◆ **Exercise description**: Give back the data below word for word. Any image in it should be left out.

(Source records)

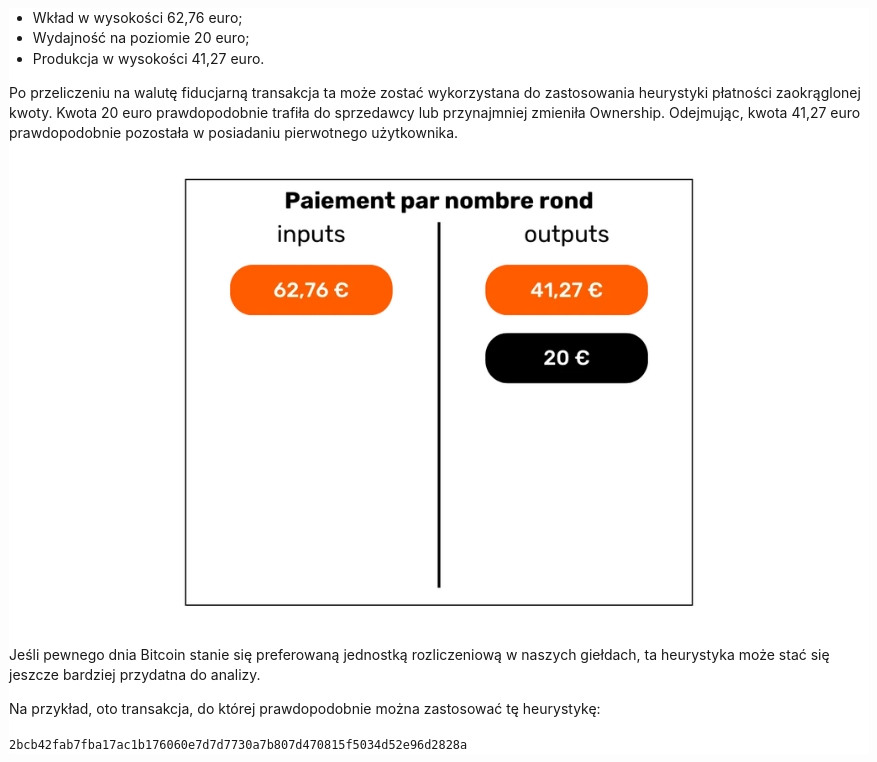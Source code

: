 - Wkład w wysokości 62,76 euro;
- Wydajność na poziomie 20 euro;
- Produkcja w wysokości 41,27 euro.


Po przeliczeniu na walutę fiducjarną transakcja ta może zostać wykorzystana do zastosowania heurystyki płatności zaokrąglonej kwoty. Kwota 20 euro prawdopodobnie trafiła do sprzedawcy lub przynajmniej zmieniła Ownership. Odejmując, kwota 41,27 euro prawdopodobnie pozostała w posiadaniu pierwotnego użytkownika.


![BTC204](assets/fr/050.webp)


Jeśli pewnego dnia Bitcoin stanie się preferowaną jednostką rozliczeniową w naszych giełdach, ta heurystyka może stać się jeszcze bardziej przydatna do analizy.


Na przykład, oto transakcja, do której prawdopodobnie można zastosować tę heurystykę:


```plaintext
2bcb42fab7fba17ac1b176060e7d7d7730a7b807d470815f5034d52e96d2828a
```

◆ **Reply to the task**:
Source code

: - Wkład w wysokości 62,76 euro;
- Wydajność na poziomie 20 euro;
- Produkcja w wysokości 41,27 euro.


Po przeliczeniu na walutę fiducjarną transakcja ta może zostać wykorzystana do zastosowania heurystyki płatności zaokrąglonej kwoty. Kwota 20 euro prawdopodobnie trafiła do sprzedawcy lub przynajmniej zmieniła Ownership. Odejmując, kwota 41,27 euro prawdopodobnie pozostała w posiadaniu pierwotnego użytkownika.


![BTC204](assets/fr/050.webp)


Jeśli pewnego dnia Bitcoin stanie się preferowaną jednostką rozliczeniową w naszych giełdach, ta heurystyka może stać się jeszcze bardziej przydatna do analizy.


Na przykład, oto transakcja, do której prawdopodobnie można zastosować tę heurystykę:


```plaintext
2bcb42fab7fba17ac1b176060e7d7d7730a7b807d470815f5034d52e96d2828a
```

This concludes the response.